By Steve Fiscor, Editor-in-Chief
Increased uncertainty about the economic recovery pushed gold prices closer to record highs recently. At the end of August, Comex gold for September delivery closed at $1,248.30/oz. That was the highest recent price since June 28, when it reached $1,261/oz. According to the E&MJ Price Index, gold prices rose 6.7% during August. Since May, the average monthly price has hovered around the $1,200/oz level. So far, the cumulative average price for 2010 is $1,166.07/oz. Gold prices averaged $972.35/oz in 2009.
Gold prices typically rally during the autumn. Trading resumes after a summer break and the Denver Gold Forum places a spotlight on the metal for traders and analysts. Last year for instance, gold prices broke the $1,000/oz mark on September 8. It eclipsed $1,100/oz in November and $1,200/oz in early December.
Investment demand in 2009 exploded to surpass jewelry fabrication for the first time since 1980, according to the Gold Survey 2010, published by GFMS Ltd., an independent precious metals research consultancy. “The more than doubling of investment in value terms to almost $60 billion was partly due to familiar forces such as the dollar falling,” said Philip Klapwijk, chairman, GFMS. “However, it was powerful new drivers—fears over quantitative easing, perhaps even more so counter-party risk as long standing financial institutions collapsed—that got interest really moving.”
The survey highlights the complexity of overall investment, with certain areas such as physical retail investment or the ETFs booming early in the year, while the more speculator focused Comex futures market saw most of its gains in the closing months of 2009. And not all areas saw buoyancy as GFMS estimated that non-western bar hoarding more than halved last year.
The consultancy is quick to stress there was more to gold in 2009 than investment. The market for instance had to cope with the collapse in jewelry consumption to a 21-year low or almost half the volumes achieved at their peak in 1997 due to the combination of the onset of a global recession in conjunction with still elevated prices.
At the same time, scrap supply continued to surge on the back of profit taking at elevated prices and distress selling. According to GFMS’ figures, this left scrap at record volumes last year, making up almost 40% of total supply.

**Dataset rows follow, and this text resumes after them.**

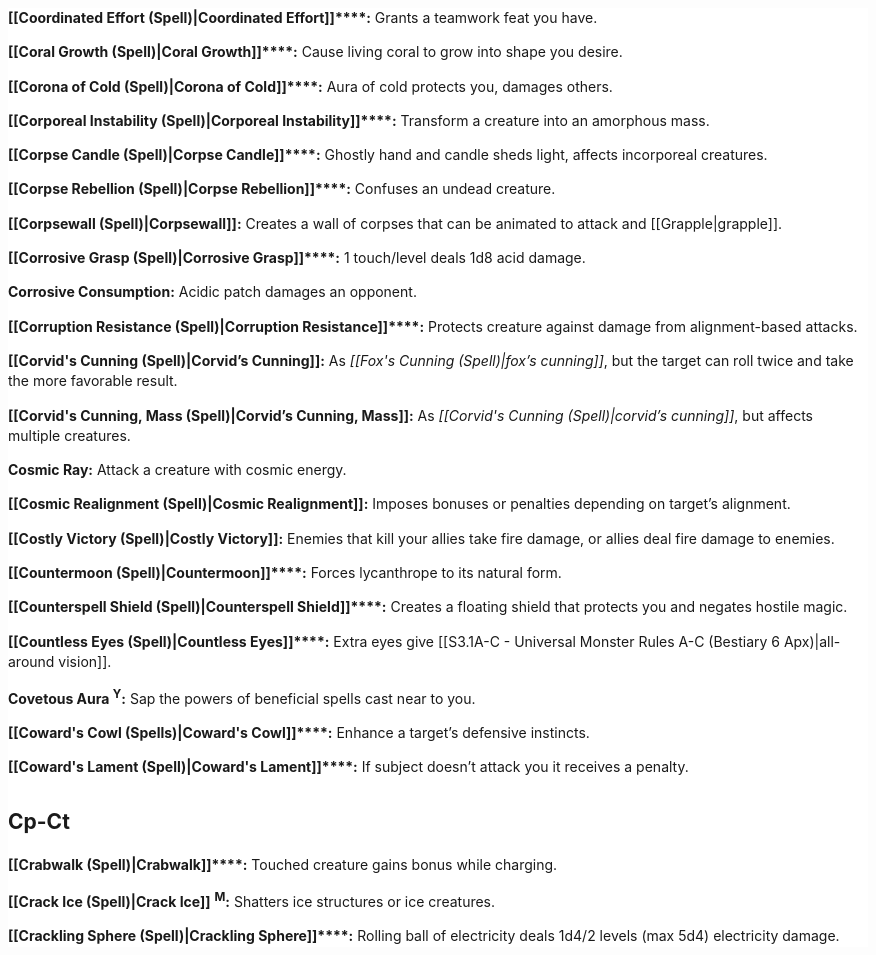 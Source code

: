 **[[Coordinated Effort (Spell)|Coordinated Effort]]****:** Grants a teamwork feat you have.

**[[Coral Growth (Spell)|Coral Growth]]****:** Cause living coral to grow into shape you desire.

**[[Corona of Cold (Spell)|Corona of Cold]]****:** Aura of cold protects you, damages others.

**[[Corporeal Instability (Spell)|Corporeal Instability]]****:** Transform a creature into an amorphous mass.

**[[Corpse Candle (Spell)|Corpse Candle]]****:** Ghostly hand and candle sheds light, affects incorporeal creatures.

**[[Corpse Rebellion (Spell)|Corpse Rebellion]]****:** Confuses an undead creature.

**[[Corpsewall (Spell)|Corpsewall]]:** Creates a wall of corpses that can be animated to attack and [[Grapple|grapple]].

**[[Corrosive Grasp (Spell)|Corrosive Grasp]]****:** 1 touch/level deals 1d8 acid damage.

**Corrosive Consumption:** Acidic patch damages an opponent.

**[[Corruption Resistance (Spell)|Corruption Resistance]]****:** Protects creature against damage from alignment-based attacks.

**[[Corvid's Cunning (Spell)|Corvid’s Cunning]]:** As *[[Fox's Cunning (Spell)|fox’s cunning]]*, but the target can roll twice and take the more favorable result.

**[[Corvid's Cunning, Mass (Spell)|Corvid’s Cunning, Mass]]:** As *[[Corvid's Cunning (Spell)|corvid’s cunning]]*, but affects multiple creatures.

**Cosmic Ray:** Attack a creature with cosmic energy.

**[[Cosmic Realignment (Spell)|Cosmic Realignment]]:** Imposes bonuses or penalties depending on target’s alignment.

**[[Costly Victory (Spell)|Costly Victory]]:** Enemies that kill your allies take fire damage, or allies deal fire damage to enemies.

**[[Countermoon (Spell)|Countermoon]]****:** Forces lycanthrope to its natural form.

**[[Counterspell Shield (Spell)|Counterspell Shield]]****:** Creates a floating shield that protects you and negates hostile magic.

**[[Countless Eyes (Spell)|Countless Eyes]]****:** Extra eyes give [[S3.1A-C - Universal Monster Rules A-C (Bestiary 6 Apx)|all-around vision]].

**Covetous Aura <sup>Y</sup>:** Sap the powers of beneficial spells cast near to you.

**[[Coward's Cowl (Spells)|Coward's Cowl]]****:** Enhance a target’s defensive instincts.

**[[Coward's Lament (Spell)|Coward's Lament]]****:** If subject doesn’t attack you it receives a penalty.

## Cp-Ct
**[[Crabwalk (Spell)|Crabwalk]]****:** Touched creature gains bonus while charging.

**[[Crack Ice (Spell)|Crack Ice]]** **<sup>M</sup>:** Shatters ice structures or ice creatures.

**[[Crackling Sphere (Spell)|Crackling Sphere]]****:** Rolling ball of electricity deals 1d4/2 levels (max 5d4) electricity damage.
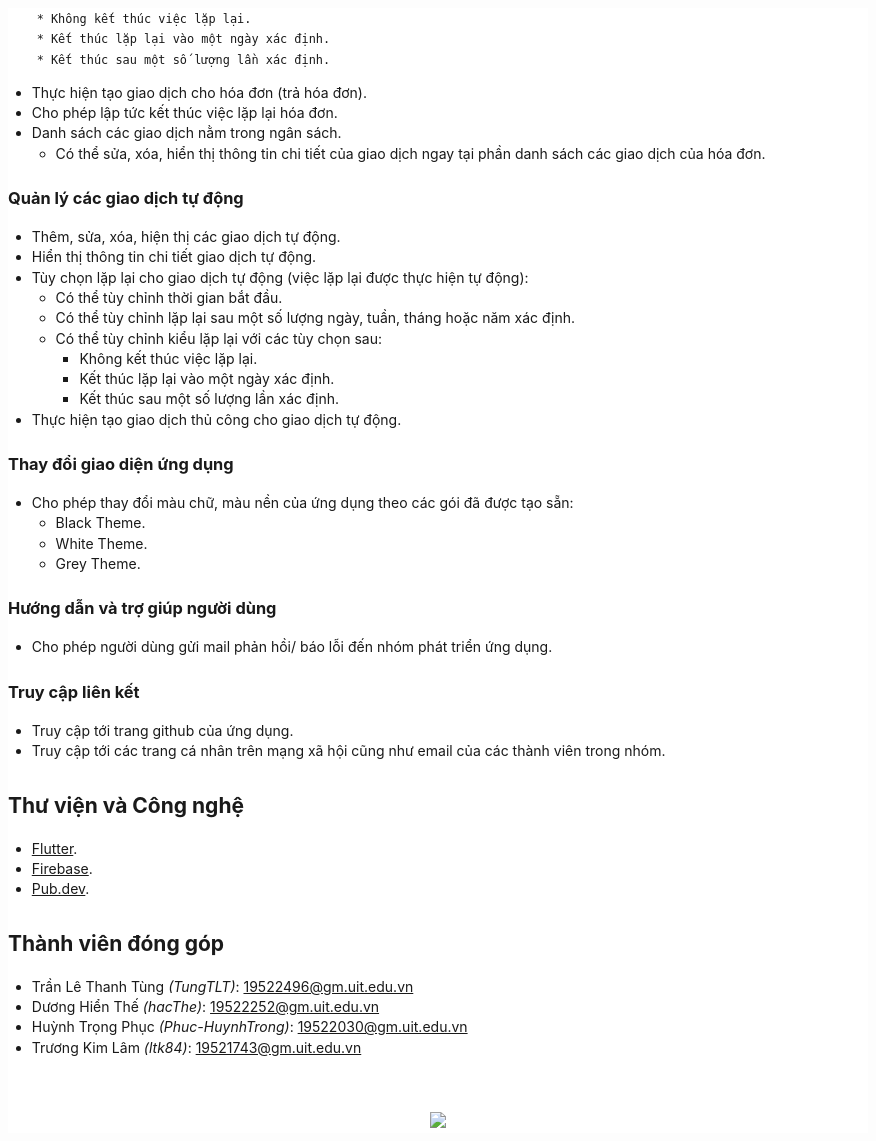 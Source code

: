         * Không kết thúc việc lặp lại.
        * Kết thúc lặp lại vào một ngày xác định.
        * Kết thúc sau một số lượng lần xác định.
* Thực hiện tạo giao dịch cho hóa đơn (trả hóa đơn).
* Cho phép lập tức kết thúc việc lặp lại hóa đơn.
* Danh sách các giao dịch nằm trong ngân sách.
    * Có thể sửa, xóa, hiển thị thông tin chi tiết của giao dịch ngay tại phần danh sách các giao dịch của hóa đơn.
### **Quản lý các giao dịch tự động**
* Thêm, sửa, xóa, hiện thị các giao dịch tự động.
* Hiển thị thông tin chi tiết giao dịch tự động.
* Tùy chọn lặp lại cho giao dịch tự động (việc lặp lại được thực hiện tự động):
    * Có thể tùy chỉnh thời gian bắt đầu.
    * Có thể tùy chỉnh lặp lại sau một số lượng ngày, tuần, tháng hoặc năm xác định.
    * Có thể tùy chỉnh kiểu lặp lại với các tùy chọn sau:
        * Không kết thúc việc lặp lại.
        * Kết thúc lặp lại vào một ngày xác định.
        * Kết thúc sau một số lượng lần xác định.
* Thực hiện tạo giao dịch thủ công cho giao dịch tự động.
### **Thay đổi giao diện ứng dụng**
*	Cho phép thay đổi màu chữ, màu nền của ứng dụng theo các gói đã được tạo sẵn:
    *	Black Theme.
    *	White Theme.
    *	Grey Theme.
### **Hướng dẫn và trợ giúp người dùng**
*	Cho phép người dùng gửi mail phản hồi/ báo lỗi đến nhóm phát triển ứng dụng.
### **Truy cập liên kết**
*	Truy cập tới trang github của ứng dụng.
*	Truy cập tới các trang cá nhân trên mạng xã hội cũng như email của các thành viên trong nhóm.
## **Thư viện và Công nghệ**
*	[Flutter](https://flutter.dev/).
*	[Firebase](https://firebase.google.com/).
*	[Pub.dev](https://pub.dev/).

## **Thành viên đóng góp**

- Trần Lê Thanh Tùng *(TungTLT)*: 19522496@gm.uit.edu.vn
- Dương Hiển Thế *(hacThe)*: 19522252@gm.uit.edu.vn
- Huỳnh Trọng Phục *(Phuc-HuynhTrong)*: 19522030@gm.uit.edu.vn
- Trương Kim Lâm *(ltk84)*: 19521743@gm.uit.edu.vn

<br/>

<h4 align="center">
<a href="https://github.com/ltk84/QuanLyKhuCachLy/graphs/contributors">
<img src="https://contrib.rocks/image?repo=ltk84/QuanLyKhuCachLy" />
</a>
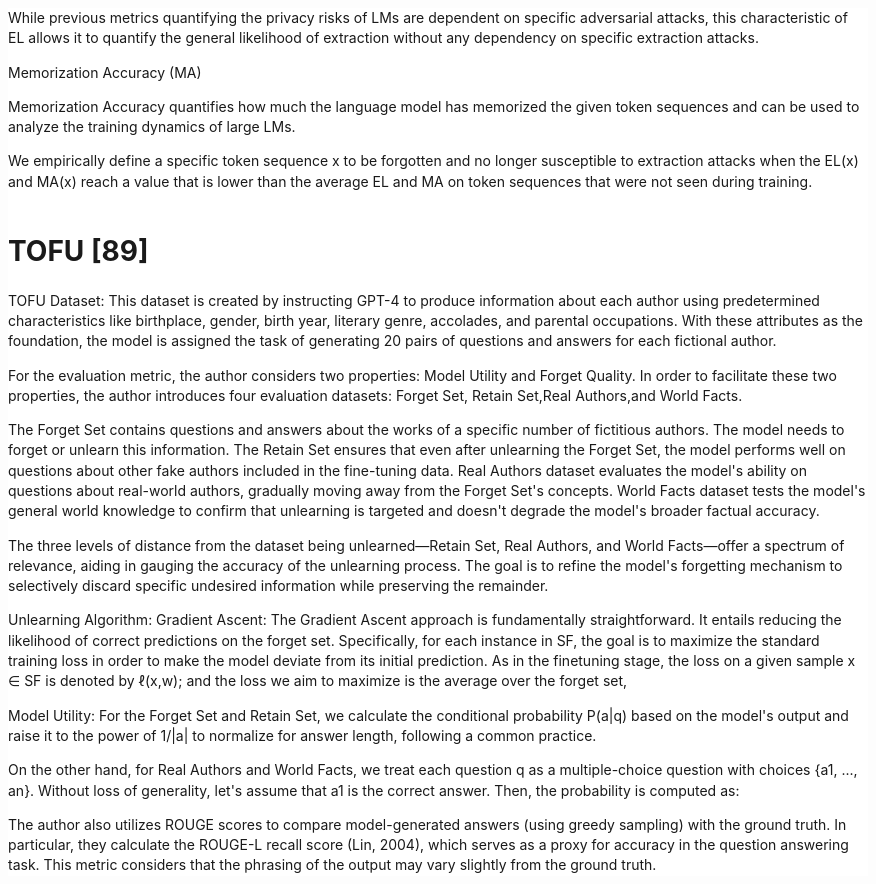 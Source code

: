 While previous metrics quantifying the privacy risks of LMs are dependent on specific adversarial attacks, this characteristic of EL allows it to quantify the general likelihood of extraction without any dependency on specific extraction attacks.

Memorization Accuracy (MA)

Memorization Accuracy quantifies how much the language model has memorized the given token sequences and can be used to analyze the training dynamics of large LMs.

	
We empirically define a specific token sequence x to be forgotten and no longer susceptible to extraction attacks when the EL(x) and MA(x) reach a value that is lower than the average EL and MA on token sequences that were not seen during training.

 # TOFU [89]
 TOFU Dataset: This dataset is created by instructing GPT-4 to produce information about each author using predetermined characteristics like birthplace, gender, birth year, literary genre, accolades, and parental occupations. With these attributes as the foundation, the model is assigned the task of generating 20 pairs of questions and answers for each fictional author. 

For the evaluation metric, the author considers two properties: Model Utility and Forget Quality. In order to facilitate these two properties, the author introduces four evaluation datasets: Forget Set, Retain Set,Real Authors,and World Facts.

The Forget Set contains questions and answers about the works of a specific number of fictitious authors. The model needs to forget or unlearn this information.
The Retain Set ensures that even after unlearning the Forget Set, the model performs well on questions about other fake authors included in the fine-tuning data.
Real Authors dataset evaluates the model's ability on questions about real-world authors, gradually moving away from the Forget Set's concepts.
World Facts dataset tests the model's general world knowledge to confirm that unlearning is targeted and doesn't degrade the model's broader factual accuracy.

The three levels of distance from the dataset being unlearned—Retain Set, Real Authors, and World Facts—offer a spectrum of relevance, aiding in gauging the accuracy of the unlearning process. The goal is to refine the model's forgetting mechanism to selectively discard specific undesired information while preserving the remainder.


Unlearning Algorithm:
Gradient Ascent: The Gradient Ascent approach is fundamentally straightforward. It entails reducing the likelihood of correct predictions on the forget set. Specifically, for each instance in SF, the goal is to maximize the standard training loss in order to make the model deviate from its initial prediction. As in the finetuning stage, the loss on a given sample x ∈ SF is denoted by ℓ(x,w); and the loss we aim to maximize is the average over the forget set,


Model Utility: For the Forget Set and Retain Set, we calculate the conditional probability P(a|q) based on the model's output and raise it to the power of 1/|a| to normalize for answer length, following a common practice.

On the other hand, for Real Authors and World Facts, we treat each question q as a multiple-choice question with choices {a1, ..., an}. Without loss of generality, let's assume that a1 is the correct answer. Then, the probability is computed as:

The author also utilizes ROUGE scores to compare model-generated answers (using greedy sampling) with the ground truth. In particular, they calculate the ROUGE-L recall score (Lin, 2004), which serves as a proxy for accuracy in the question answering task. This metric considers that the phrasing of the output may vary slightly from the ground truth.
	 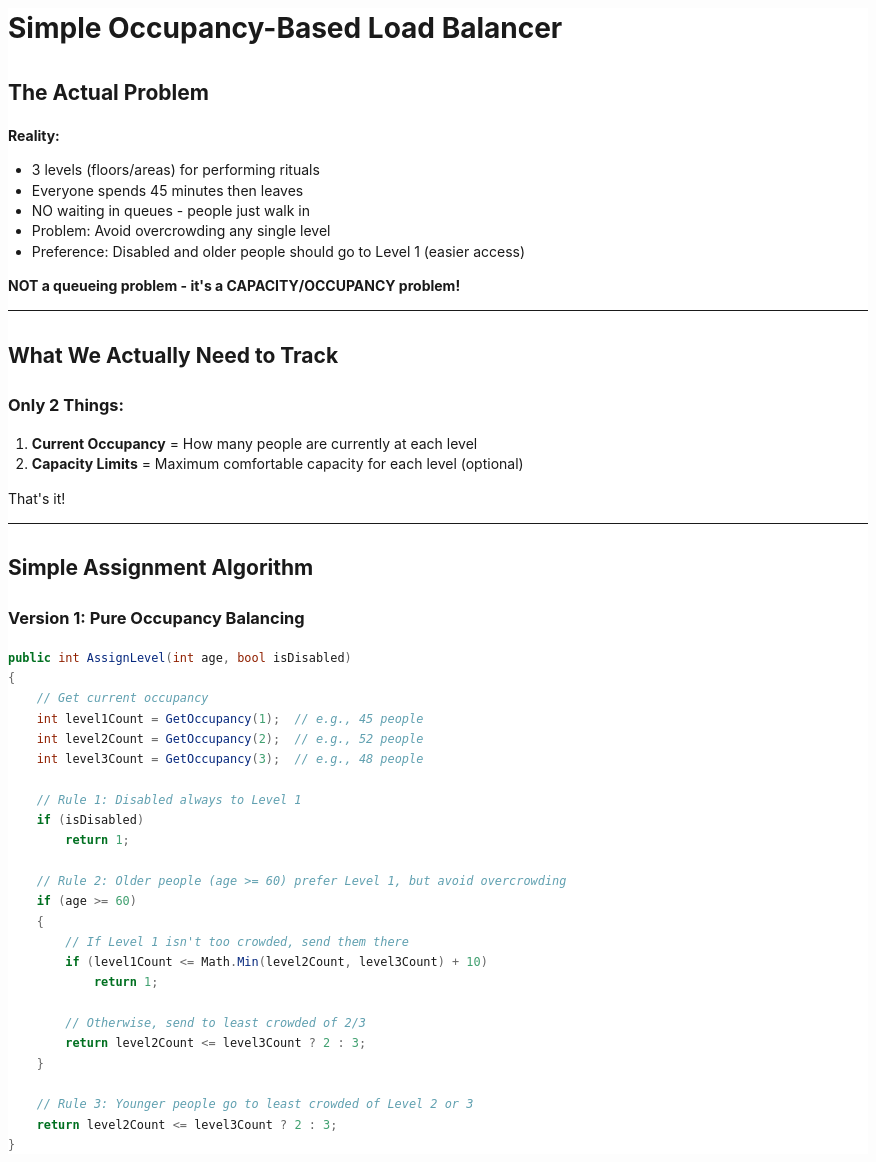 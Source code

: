 # Simple Occupancy-Based Load Balancer

## The Actual Problem

**Reality:** 
- 3 levels (floors/areas) for performing rituals
- Everyone spends 45 minutes then leaves
- NO waiting in queues - people just walk in
- Problem: Avoid overcrowding any single level
- Preference: Disabled and older people should go to Level 1 (easier access)

**NOT a queueing problem - it's a CAPACITY/OCCUPANCY problem!**

---

## What We Actually Need to Track

### Only 2 Things:

1. **Current Occupancy** = How many people are currently at each level
2. **Capacity Limits** = Maximum comfortable capacity for each level (optional)

That's it!

---

## Simple Assignment Algorithm

### Version 1: Pure Occupancy Balancing

```csharp
public int AssignLevel(int age, bool isDisabled)
{
    // Get current occupancy
    int level1Count = GetOccupancy(1);  // e.g., 45 people
    int level2Count = GetOccupancy(2);  // e.g., 52 people
    int level3Count = GetOccupancy(3);  // e.g., 48 people
    
    // Rule 1: Disabled always to Level 1
    if (isDisabled)
        return 1;
    
    // Rule 2: Older people (age >= 60) prefer Level 1, but avoid overcrowding
    if (age >= 60)
    {
        // If Level 1 isn't too crowded, send them there
        if (level1Count <= Math.Min(level2Count, level3Count) + 10)
            return 1;
        
        // Otherwise, send to least crowded of 2/3
        return level2Count <= level3Count ? 2 : 3;
    }
    
    // Rule 3: Younger people go to least crowded of Level 2 or 3
    return level2Count <= level3Count ? 2 : 3;
}
```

To get a complete picture, Klapwijk explained, one really needs to look at the physical market. “In the first quarter, when scrap rockets past not only jewelry demand, but also mine production, it’s easy to understand why the rally failed in the run-up to $1,000/oz,” Klapwijk said. “Fast forward to the fourth quarter, when the fundamentals aren’t looking so shaky, and investment has an easier job of getting prices over $1,200/oz.”